Plus qu'une photo, les enfants découvrent la mère, en personne, qui ne tardera pas à être confiner par l'armée pour expériences.
(C'est vrai quoi, comment ça se fait qu'elle s'est pas tranformée en zombie, elle?)
Les militaires découvrent alors que la mère est effectivement contaminée mais que sa transformation n'a pas eu lieu à cause d'un particularité génétique qui se voit dans ses yeux (ou un truc dans le genre) et ceux de son fils.
Arrive alors Don, tout content de retrouver la femme qu'il pensait avoir perdu, qui commence à lui rouler des pelles dans la salle où elle est ligotée (Uhmmm).
Il n'en faut pas plus pour que le virus se transmette et que Don deviennent un super zombie qui foutra un bordel montre au point de décimer le pays entier.
Si vous avez pas vu le premier, il faut que je vous previenne.
Ici, point de zombie amorphe, tebé et tout moux à la resident evil (le jeu, j'essaie de parler le moins possible de la catastrophe cinématographique que ça a engendré), non, là, on à droit a du vrai zombie de compet', du zombie à la force julihéaine (c'est comme herculéaine mais en mieux), du zombie qui court, qui prend le métro, qui attaque en groupe, ne laissant aucune chance au pauvre humain réduit à l'état de proie.
La première scène du film donne le rythme et on assistera à une heure trente de pure boucherie.
Toutes les scènes sont gores et certaines sont même très réussi (les snipers de l'armée contraints de jouer à "Silent Scope" sur tout ce qui bouge, incapable de faire la différence entre zombies et humains).
Le tout est assez bien réalisé et le parti pris de la 'caméra volante' s'avère un vranc succès, donnant au film rythme et tension.
Il n'y a pas un plan où l'on ne s'attend pas à ce qu'une merde arrive.
La plupart du temps en vain d'ailleurs.
Le tout est soutenu par une musique vraiment adéquate (le theme principal est d'ailleurs magnifique).
Les deux principaux problèmes du film néanmois sont son scénar', pas très crédible (d'accord on est plus con quand on a peur mais quand même.

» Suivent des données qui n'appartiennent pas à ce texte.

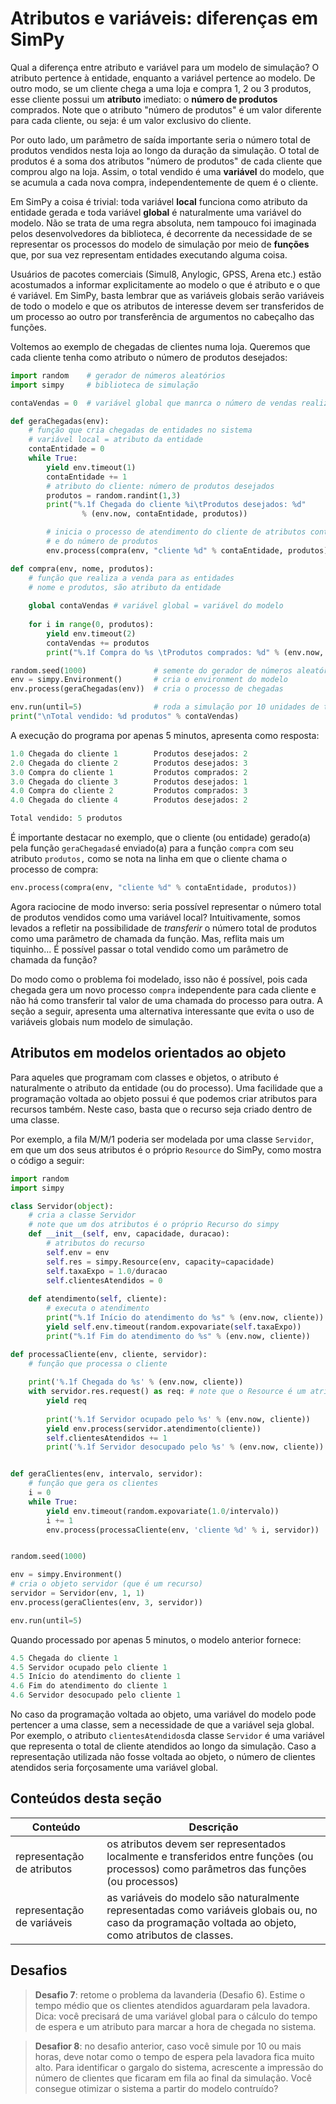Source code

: # Atributos e variáveis: diferenças em SimPy

Qual a diferença entre atributo e variável para um modelo de simulação? O atributo pertence à entidade, enquanto a variável pertence ao modelo. De outro modo, se um cliente chega a uma loja e compra 1, 2 ou 3 produtos, esse cliente possui um **atributo** imediato: o **número de produtos** comprados. Note que o atributo "número de produtos" é um valor diferente para cada cliente, ou seja: é um valor exclusivo do cliente.

Por outo lado, um parâmetro de saída importante seria o número total de produtos vendidos nesta loja ao longo da duração da simulação. O total de produtos é a soma dos atributos "número de produtos" de cada cliente que comprou algo na loja. Assim, o total vendido é uma **variável** do modelo, que se acumula a cada nova compra, independentemente de quem é o cliente.

Em SimPy a coisa é trivial: toda variável **local** funciona como atributo da entidade gerada e toda variável **global** é naturalmente uma variável do modelo. Não se trata de uma regra absoluta, nem tampouco foi imaginada pelos desenvolvedores da biblioteca, é decorrente da necessidade de se representar os processos do modelo de simulação por meio de **funções** que, por sua vez representam entidades executando alguma coisa.

Usuários de pacotes comerciais \(Simul8, Anylogic, GPSS, Arena etc.\) estão acostumados a informar explicitamente ao modelo o que é atributo e o que é variável. Em SimPy, basta lembrar que as variáveis globais serão variáveis de todo o modelo e que os atributos de interesse devem ser transferidos de um processo ao outro por transferência de argumentos no cabeçalho das funções.

Voltemos ao exemplo de chegadas de clientes numa loja. Queremos que cada cliente tenha como atributo o número de produtos desejados:

```python
import random    # gerador de números aleatórios
import simpy     # biblioteca de simulação

contaVendas = 0  # variável global que manrca o número de vendas realizadas

def geraChegadas(env):
    # função que cria chegadas de entidades no sistema
    # variável local = atributo da entidade
    contaEntidade = 0 
    while True:
        yield env.timeout(1)
        contaEntidade += 1
        # atributo do cliente: número de produtos desejados
        produtos = random.randint(1,3) 
        print("%.1f Chegada do cliente %i\tProdutos desejados: %d"
                % (env.now, contaEntidade, produtos))

        # inicia o processo de atendimento do cliente de atributos contaEntidade
        # e do número de produtos
        env.process(compra(env, "cliente %d" % contaEntidade, produtos))

def compra(env, nome, produtos):
    # função que realiza a venda para as entidades
    # nome e produtos, são atributo da entidade
    
    global contaVendas # variável global = variável do modelo
    
    for i in range(0, produtos):
        yield env.timeout(2)
        contaVendas += produtos
        print("%.1f Compra do %s \tProdutos comprados: %d" % (env.now, nome, produtos))

random.seed(1000)               # semente do gerador de números aleatórios
env = simpy.Environment()       # cria o environment do modelo
env.process(geraChegadas(env))  # cria o processo de chegadas

env.run(until=5)                # roda a simulação por 10 unidades de tempo
print("\nTotal vendido: %d produtos" % contaVendas)
```

A execução do programa por apenas 5 minutos, apresenta como resposta:

```python
1.0 Chegada do cliente 1        Produtos desejados: 2
2.0 Chegada do cliente 2        Produtos desejados: 3
3.0 Compra do cliente 1         Produtos comprados: 2
3.0 Chegada do cliente 3        Produtos desejados: 1
4.0 Compra do cliente 2         Produtos comprados: 3
4.0 Chegada do cliente 4        Produtos desejados: 2

Total vendido: 5 produtos
```

É importante destacar no exemplo, que o cliente \(ou entidade\) gerado(a) pela função `geraChegadas`é enviado(a) para a função `compra` com seu atributo `produtos,` como se nota na linha em que o cliente chama o processo de compra:
```python
env.process(compra(env, "cliente %d" % contaEntidade, produtos))
```
Agora raciocine de modo inverso: seria possível representar o número total de produtos vendidos como uma variável local? Intuitivamente, somos levados a refletir na possibilidade de *transferir* o número total de produtos como uma parâmetro de chamada da função. Mas, reflita mais um tiquinho... É possível passar o total vendido como um parâmetro de chamada da função?

Do modo como o problema foi modelado, isso não é possível, pois cada chegada gera um novo processo `compra` independente para cada cliente e não há como transferir tal valor de uma chamada do processo para outra. A seção a seguir, apresenta uma alternativa interessante que evita o uso de variáveis globais num modelo de simulação.

## Atributos em modelos orientados ao objeto

Para aqueles que programam com classes e objetos, o atributo é naturalmente o atributo da entidade \(ou do processo\). Uma facilidade que a programação voltada ao objeto possui é que podemos criar atributos para recursos também. Neste caso, basta que o recurso seja criado dentro de uma classe.

Por exemplo, a fila M\/M\/1 poderia ser modelada por uma classe `Servidor`, em que um dos seus atributos é o próprio `Resource` do SimPy, como mostra o código a seguir:

```python
import random
import simpy

class Servidor(object):
    # cria a classe Servidor
    # note que um dos atributos é o próprio Recurso do simpy
    def __init__(self, env, capacidade, duracao):
        # atributos do recurso
        self.env = env
        self.res = simpy.Resource(env, capacity=capacidade)
        self.taxaExpo = 1.0/duracao
        self.clientesAtendidos = 0
    
    def atendimento(self, cliente):
        # executa o atendimento
        print("%.1f Início do atendimento do %s" % (env.now, cliente))
        yield self.env.timeout(random.expovariate(self.taxaExpo))
        print("%.1f Fim do atendimento do %s" % (env.now, cliente))

def processaCliente(env, cliente, servidor):
    # função que processa o cliente
    
    print('%.1f Chegada do %s' % (env.now, cliente))
    with servidor.res.request() as req: # note que o Resource é um atributo também
        yield req
        
        print('%.1f Servidor ocupado pelo %s' % (env.now, cliente))
        yield env.process(servidor.atendimento(cliente))
        self.clientesAtendidos += 1
        print('%.1f Servidor desocupado pelo %s' % (env.now, cliente))


def geraClientes(env, intervalo, servidor):
    # função que gera os clientes
    i = 0
    while True:
        yield env.timeout(random.expovariate(1.0/intervalo))
        i += 1
        env.process(processaCliente(env, 'cliente %d' % i, servidor))


random.seed(1000)

env = simpy.Environment()
# cria o objeto servidor (que é um recurso)
servidor = Servidor(env, 1, 1)      
env.process(geraClientes(env, 3, servidor))

env.run(until=5)
```
Quando processado por apenas 5 minutos, o modelo anterior fornece:
```python
4.5 Chegada do cliente 1
4.5 Servidor ocupado pelo cliente 1
4.5 Início do atendimento do cliente 1
4.6 Fim do atendimento do cliente 1
4.6 Servidor desocupado pelo cliente 1
```
No caso da programação voltada ao objeto, uma variável do modelo pode pertencer a uma classe, sem a necessidade de que a variável seja global. Por exemplo, o atributo `clientesAtendidos`da classe `Servidor` é uma variável que representa o total de cliente atendidos ao longo da simulação. Caso a representação utilizada não fosse voltada ao objeto, o número de clientes atendidos seria forçosamente uma variável global.

## Conteúdos desta seção

| **Conteúdo** | **Descrição** |
| --- | --- |
| representação de atributos | os atributos devem ser representados localmente e transferidos entre funções (ou processos) como parâmetros das funções (ou processos) |
| representação de variáveis | as variáveis do modelo são naturalmente representadas como variáveis globais ou, no caso da programação voltada ao objeto, como atributos de classes. |

## Desafios

>**Desafio 7**: retome o problema da lavanderia \(Desafio 6\). Estime o tempo médio que os clientes atendidos aguardaram pela lavadora. Dica: você precisará de uma variável global para o cálculo do tempo de espera e um atributo para marcar a hora de chegada no sistema.

>**Desafior 8**: no desafio anterior, caso você simule por 10 ou mais horas, deve notar como o tempo de espera pela lavadora fica muito alto. Para identificar o gargalo do sistema, acrescente a impressão do número de clientes que ficaram em fila ao final da simulação. Você consegue otimizar o sistema a partir do modelo contruído?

Et pourquoi Don devient un espèce de Nemesis increvable?) et mal ficelé qui abouti sur une fin cataclysmique.
Alors qu'on pensait que tout était fini et que le film était tout simplement inégal (il avaient juste oublié de faire un antidote avec le sang du gamin, comme ça leur pendait au nez depuis le début du film), une dernière scène, dont le tairai la teneur, fout tout en l'air et nous force à admettre que le film est vraiment à chier.
Certains auraient même déclaré avoir préféré Resident Evil (le film ce coup ci).
Je n'irai tout de même pas jusque là.